Wedding Planning 101 – How to Fix the Biggest Problem of Choosing Your Wedding Party People?
So you’ve been the ladli of your family, the favourite of all your cousins, the friend in need for all your school, college, as well as work buddies. Now with the announcement of your engagement out there in the open, you see all the gleaming faces that are waiting to eagerly be a part of your big day.
While some may be glad to simply attend the function, others may want to be an integral part with the wedding planning.
Since you cannot have hundreds of people managing your big day, the big question arises – how do you choose your wedding party people?
Since the bride and groom can’t manage throwing such a big party on their own whilst being busy getting married themselves, wedding party people are their helping hands who take care of them and things related to celebration ensuring it’s a smooth and fun ride for the couple and attendees.
So, if your confused rather aghast deciding who makes the cut to your wedding party list of people, we give you a simple solution.
Gear up for your wedding planning 101!
Consider How Big or Small the Size of Your Wedding Will Be
The bigger the celebration the more helping hands will you need.
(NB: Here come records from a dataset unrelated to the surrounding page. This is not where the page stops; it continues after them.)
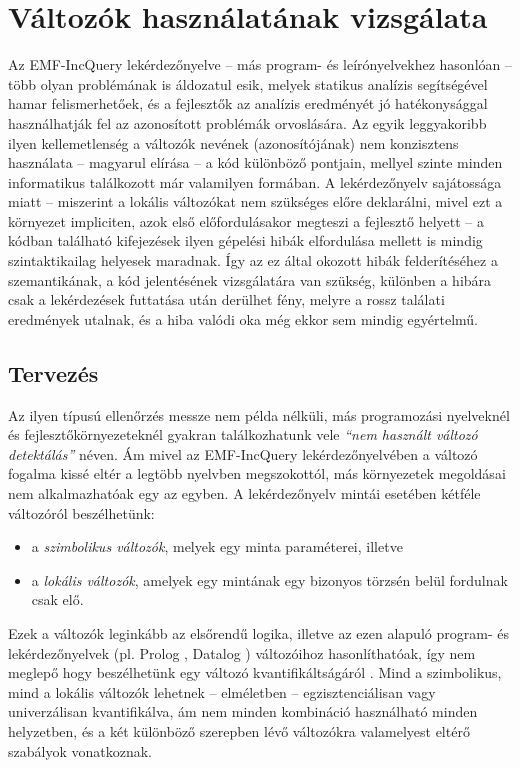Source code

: \chapter{Változók használatának vizsgálata}
\label{chap:varUsage}
%
%
Az EMF-IncQuery lekérdezőnyelve -- más program- és leírónyelvekhez hasonlóan -- több olyan problémának is áldozatul esik, melyek statikus analízis segítségével hamar felismerhetőek, és a fejlesztők az analízis eredményét jó hatékonysággal használhatják fel az azonosított problémák orvoslására.
Az egyik leggyakoribb ilyen kellemetlenség a változók nevének (azonosítójának) nem konzisztens használata -- magyarul elírása -- a kód különböző pontjain, mellyel szinte minden informatikus találkozott már valamilyen formában.
A lekérdezőnyelv sajátossága miatt -- miszerint a lokális változókat nem szükséges előre deklarálni, mivel ezt a környezet impliciten, azok első előfordulásakor megteszi a fejlesztő helyett -- a kódban található kifejezések ilyen gépelési hibák elfordulása mellett is mindig szintaktikailag helyesek maradnak.
Így az ez által okozott hibák felderítéséhez a szemantikának, a kód jelentésének vizsgálatára van szükség, különben a hibára csak a lekérdezések futtatása után derülhet fény, melyre a rossz találati eredmények utalnak, és a hiba valódi oka még ekkor sem mindig egyértelmű.

\section{Tervezés}

Az ilyen típusú ellenőrzés messze nem példa nélküli, más programozási nyelveknél és fejlesztőkörnyezeteknél gyakran találkozhatunk vele \emph{``nem használt változó detektálás''} néven.
Ám mivel az EMF-IncQuery lekérdezőnyelvében a változó fogalma kissé eltér a legtöbb nyelvben megszokottól, más környezetek megoldásai nem alkalmazhatóak egy az egyben.
A lekérdezőnyelv mintái esetében kétféle változóról beszélhetünk:
\begin{itemize}
    \item a \emph{szimbolikus változók}, melyek egy minta paraméterei, illetve
    \item a \emph{lokális változók}, amelyek egy mintának egy bizonyos törzsén belül fordulnak csak elő.
\end{itemize}
Ezek a változók leginkább az elsőrendű logika, illetve az ezen alapuló program- és lekérdezőnyelvek (pl. Prolog \cite{Colmerauer93thebirth}, Datalog \cite{Ceri:1989:YAW:627272.627357}) változóihoz hasonlíthatóak, így nem meglepő hogy beszélhetünk egy változó kvantifikáltságáról \cite{Huth:2004:LCS:975331}.
Mind a szimbolikus, mind a lokális változók lehetnek -- elméletben -- egzisztenciálisan vagy univerzálisan kvantifikálva, ám nem minden kombináció használható minden helyzetben, és a két különböző szerepben lévő változókra valamelyest eltérő szabályok vonatkoznak.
Considering how grand or intimate your wedding celebration you wish to keep will be a major deciding factor on how many people you need to include in your wedding party. If you’ve deciding on having an intimate celebration, yet want to include more people, assign them small but useful roles, such as arranging the varmalas, or mehndi favours, selecting the sangeet songs etc.
Don’t Ask Without Thinking!
As easy as it may seem like reading ABC, picking your wedding party people is the toughest of all wedding planning steps. Whom to choose and whom to not without offending anyone is like escaping a fish tank filled with piranhas.
As much as you’ll be tempted to include your entire favourite friends and relatives troupe in your wedding party list of people, hold your excitement and take your time, say a month or so. Include only those who you think will stand beside you through your thick and thin times 5 years down the line. That should pretty much do the trick to help you finalize who makes the cut.
Don’t Choose People Just Coz You Have To Return Some Kind of Favour
Once people get the news you’re about to board the bride bandwagon, you will definitely come across all those long lost relatives, friends and super excited Auntyji’s who want to be a part of your celebration. Don’t make the mistake of choosing people just because you want to return some kind of favour to them. They may have been good to you once upon a time, but that doesn’t mean your wedding is the time to reciprocate with goodness. Explain to them it’s tough to not include them in your wedding party list of people and that at this point of your life you want only people closest to you to be more involved. To make them feel a little better let me know that you had to leave out many people as close to you as them.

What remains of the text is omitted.